律や奏雨は黙ってその様子を見守るが、律は何かを察したのか、どこか優しい表情になる。


雪音は、さららが使っているものと同じ音声認識・テキスト変換アプリを操作し、マイクのボタンを押す。そこに声を吹き込んだ。


「奏雨くん、明後日のカフェの運営で相談なんだけど。
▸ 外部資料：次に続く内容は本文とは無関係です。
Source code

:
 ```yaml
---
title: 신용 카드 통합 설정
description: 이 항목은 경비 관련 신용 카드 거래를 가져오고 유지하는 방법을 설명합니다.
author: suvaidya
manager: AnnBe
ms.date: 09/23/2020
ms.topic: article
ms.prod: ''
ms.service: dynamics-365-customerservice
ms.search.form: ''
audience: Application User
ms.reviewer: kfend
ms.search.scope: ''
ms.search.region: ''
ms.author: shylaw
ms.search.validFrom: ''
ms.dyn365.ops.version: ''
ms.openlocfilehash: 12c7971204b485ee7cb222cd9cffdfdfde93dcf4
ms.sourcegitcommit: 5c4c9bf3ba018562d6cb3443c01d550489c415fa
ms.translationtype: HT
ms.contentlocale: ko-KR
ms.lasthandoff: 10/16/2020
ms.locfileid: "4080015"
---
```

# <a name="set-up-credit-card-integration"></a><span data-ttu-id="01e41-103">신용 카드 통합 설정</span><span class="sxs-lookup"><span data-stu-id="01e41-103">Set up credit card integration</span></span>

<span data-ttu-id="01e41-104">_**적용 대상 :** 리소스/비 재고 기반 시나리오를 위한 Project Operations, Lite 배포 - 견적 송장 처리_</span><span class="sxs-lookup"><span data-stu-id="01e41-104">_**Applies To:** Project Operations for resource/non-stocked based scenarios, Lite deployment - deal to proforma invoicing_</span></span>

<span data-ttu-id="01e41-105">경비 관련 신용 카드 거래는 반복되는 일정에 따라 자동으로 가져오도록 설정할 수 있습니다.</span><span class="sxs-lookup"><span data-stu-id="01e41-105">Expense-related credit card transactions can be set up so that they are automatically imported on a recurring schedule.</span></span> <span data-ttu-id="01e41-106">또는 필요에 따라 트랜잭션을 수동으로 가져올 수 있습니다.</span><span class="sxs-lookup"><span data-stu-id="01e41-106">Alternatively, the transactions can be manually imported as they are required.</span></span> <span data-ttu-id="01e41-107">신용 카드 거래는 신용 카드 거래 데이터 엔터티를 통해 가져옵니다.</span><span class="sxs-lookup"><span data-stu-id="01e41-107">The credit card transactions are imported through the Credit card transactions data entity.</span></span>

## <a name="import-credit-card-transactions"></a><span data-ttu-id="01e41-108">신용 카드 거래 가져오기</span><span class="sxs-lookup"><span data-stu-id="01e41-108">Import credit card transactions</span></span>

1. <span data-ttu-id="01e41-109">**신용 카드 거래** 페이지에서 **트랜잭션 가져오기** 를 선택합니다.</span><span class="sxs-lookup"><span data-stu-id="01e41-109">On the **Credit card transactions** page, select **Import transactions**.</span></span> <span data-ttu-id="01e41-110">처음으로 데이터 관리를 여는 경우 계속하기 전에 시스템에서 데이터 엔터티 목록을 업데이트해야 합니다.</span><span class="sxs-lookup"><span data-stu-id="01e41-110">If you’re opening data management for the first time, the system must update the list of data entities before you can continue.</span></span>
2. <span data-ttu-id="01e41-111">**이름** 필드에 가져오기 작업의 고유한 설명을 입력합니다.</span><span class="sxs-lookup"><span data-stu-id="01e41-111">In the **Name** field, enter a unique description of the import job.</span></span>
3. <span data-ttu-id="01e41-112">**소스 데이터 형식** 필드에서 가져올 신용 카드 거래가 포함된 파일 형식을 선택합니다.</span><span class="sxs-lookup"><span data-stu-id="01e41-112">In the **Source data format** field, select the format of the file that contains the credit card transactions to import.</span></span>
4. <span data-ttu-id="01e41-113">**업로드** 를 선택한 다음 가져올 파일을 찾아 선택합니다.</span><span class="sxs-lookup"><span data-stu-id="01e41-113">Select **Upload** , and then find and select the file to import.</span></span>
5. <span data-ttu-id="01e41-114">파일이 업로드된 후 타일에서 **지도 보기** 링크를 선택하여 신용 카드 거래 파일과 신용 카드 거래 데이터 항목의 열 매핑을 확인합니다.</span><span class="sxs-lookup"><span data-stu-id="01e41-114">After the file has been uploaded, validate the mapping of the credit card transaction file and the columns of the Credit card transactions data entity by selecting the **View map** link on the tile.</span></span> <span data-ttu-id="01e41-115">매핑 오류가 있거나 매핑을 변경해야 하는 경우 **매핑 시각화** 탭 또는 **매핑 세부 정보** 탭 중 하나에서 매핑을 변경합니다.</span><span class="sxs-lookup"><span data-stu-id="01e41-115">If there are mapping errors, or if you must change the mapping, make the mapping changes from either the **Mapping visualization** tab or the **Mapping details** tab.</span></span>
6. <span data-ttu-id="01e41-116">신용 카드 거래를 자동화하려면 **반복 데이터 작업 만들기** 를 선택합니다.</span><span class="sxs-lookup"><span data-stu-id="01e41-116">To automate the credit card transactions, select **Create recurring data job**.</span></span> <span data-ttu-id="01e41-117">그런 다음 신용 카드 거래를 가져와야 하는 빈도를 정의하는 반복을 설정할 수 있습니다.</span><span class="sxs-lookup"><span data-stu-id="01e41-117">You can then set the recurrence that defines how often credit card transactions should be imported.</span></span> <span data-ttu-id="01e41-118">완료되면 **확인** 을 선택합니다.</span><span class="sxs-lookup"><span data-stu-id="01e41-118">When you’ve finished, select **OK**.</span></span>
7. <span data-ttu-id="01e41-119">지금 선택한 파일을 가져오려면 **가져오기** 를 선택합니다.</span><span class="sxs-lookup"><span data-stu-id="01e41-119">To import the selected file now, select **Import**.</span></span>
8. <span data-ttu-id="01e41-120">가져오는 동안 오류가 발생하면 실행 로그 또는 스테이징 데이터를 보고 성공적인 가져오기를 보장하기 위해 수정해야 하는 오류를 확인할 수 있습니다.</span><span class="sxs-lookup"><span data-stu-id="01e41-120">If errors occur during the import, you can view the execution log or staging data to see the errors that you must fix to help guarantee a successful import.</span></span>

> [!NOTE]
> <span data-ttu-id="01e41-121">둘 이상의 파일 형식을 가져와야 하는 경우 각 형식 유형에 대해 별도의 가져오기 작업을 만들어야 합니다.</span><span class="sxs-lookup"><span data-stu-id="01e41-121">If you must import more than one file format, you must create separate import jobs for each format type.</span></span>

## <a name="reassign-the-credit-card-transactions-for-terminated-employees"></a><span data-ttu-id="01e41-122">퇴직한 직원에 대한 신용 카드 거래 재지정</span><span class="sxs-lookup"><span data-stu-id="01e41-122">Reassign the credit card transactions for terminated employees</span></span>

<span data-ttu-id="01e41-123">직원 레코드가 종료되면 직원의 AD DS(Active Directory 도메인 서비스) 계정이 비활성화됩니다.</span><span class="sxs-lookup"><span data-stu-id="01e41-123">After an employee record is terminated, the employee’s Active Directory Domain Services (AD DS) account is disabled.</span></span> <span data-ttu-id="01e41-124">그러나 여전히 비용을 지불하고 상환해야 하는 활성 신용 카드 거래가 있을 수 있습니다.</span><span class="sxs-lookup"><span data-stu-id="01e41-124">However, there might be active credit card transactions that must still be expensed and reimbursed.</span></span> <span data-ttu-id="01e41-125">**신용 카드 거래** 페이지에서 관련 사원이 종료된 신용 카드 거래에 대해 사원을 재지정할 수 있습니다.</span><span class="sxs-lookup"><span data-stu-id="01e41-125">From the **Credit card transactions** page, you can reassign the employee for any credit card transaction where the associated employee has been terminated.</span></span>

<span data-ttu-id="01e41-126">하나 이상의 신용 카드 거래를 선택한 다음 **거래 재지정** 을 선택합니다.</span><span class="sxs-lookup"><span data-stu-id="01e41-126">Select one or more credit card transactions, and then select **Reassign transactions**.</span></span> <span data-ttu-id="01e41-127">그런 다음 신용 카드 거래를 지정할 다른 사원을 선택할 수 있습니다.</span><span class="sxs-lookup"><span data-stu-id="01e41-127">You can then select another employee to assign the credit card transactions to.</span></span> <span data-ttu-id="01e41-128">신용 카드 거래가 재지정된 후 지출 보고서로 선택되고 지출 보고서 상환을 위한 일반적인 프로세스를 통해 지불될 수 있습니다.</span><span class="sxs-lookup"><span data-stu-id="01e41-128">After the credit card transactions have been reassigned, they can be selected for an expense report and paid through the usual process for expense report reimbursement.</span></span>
」


そう言いながら、画面を奏雨に見せた。


奏雨はコクコクと頷く。

それを確認した雪音は、再びマイクに声を吹き込む。


「ドリンク準備やってほしいの!」


そして、また画面を奏雨に見せる。奏雨は、その文字を見て驚きを隠せない様子だった。



奏雨は元々、設営にのみ関わるつもりだった。

耳のハンディキャップがあるため、カフェでの席案内やオーダーを取るといった接客業務は無理だと考えていたのだ。キッチンも、ちゃんとした店舗であればデジタル化されていて対応できるかもしれないが、文化祭は所詮学生の行事。

何かと口頭でのやり取りで済まされることが多いだろうと予測していた。

自分のハンディキャップのせいで、他のクラスメイトの青春の思い出に煩わしいことを刻んでは申し訳ないと思っていたし、クラスメイトもそうやって自分に対応するものだと考えていた。だから、当日の当番はてっきり奏雨抜きで考えているのだと思っていたのだ。思わぬ提案に、驚きを隠せないのも無理はなかった。


雪音は続けて言った。


「今日まで色々考えてたから伝えるの遅くなっちゃってごめん。あのね……」


そう言いながら、手に持っていた一枚のプリントを奏雨に差し出した。奏雨はそれを受け取る。律も覗き込むようにしてそのプリントを読み始めた。


そこには、簡潔な箇条書きで運営方法が記されていた。


「1. 接客係が注文を取る」

「2. 受けた注文を専用のチャットルームに投稿する」

「3. タブレット端末でそのチャットルームのトークを見ながら、奏雨くんがドリンクを作る」

「4. ドリンクが準備できたら、テーブルの番号が書かれているおぼんにドリンクをのせる。」

「5. 準備が整ったらおぼんを決められた位置に置く」


雪音は不安そうに奏雨の顔を見つめた。


「これが一番シンプルで奏雨くんもできる方法かなって思ったんだけど……どうかな?」


律が、プリントから視線を奏雨に移し、


「いいんじゃね?」


と短く言った。

雪音は律の言葉に


「ほんとっ!?」


と、顔を輝かせて嬉しそうに声を上げた。

奏雨も、自然と笑みがこぼれ、大きく頷く。


雪音は心底安心したように、「よかった!」とそのまま嬉しそうに言った。

奏雨は端末に「考えてくれてありがとう。」と打ち込み、雪音に見せる。


雪音は笑顔で首を横に振り、再びマイクに声を吹き込んで画面を見せた。


「せっかくの文化祭だもん!奏雨くんも当日参加しないと意味ないじゃん?」


奏雨の胸に、熱いものが込み上げてきた。

結局、自分のハンディキャップを言い訳にして、文化祭への参加を諦めていたのは、他でもない自分自身だったのだ。消極的な性格だと言い訳して、みんなのためだと言い訳して、一歩踏み出すことを避けてきた自分を恥じた。


雪音はにこやかに言った。


「じゃあ当日これでよろしくね!もし、なんかあったらなんでも聞いて!」


その時、遠くで雪音の名前を呼ぶ声がした。

雪音はそちらの方向へ振り返り、軽く手を振って去っていく。


律は、奏雨の肩を肘で軽く小突きながら、「よかったな」と短い言葉をかけた。

奏雨は、口パクで「うるせー」と返し、律の肩を軽く叩いた。


そして、二人は再びアリスのカフェ設営へと戻っていった。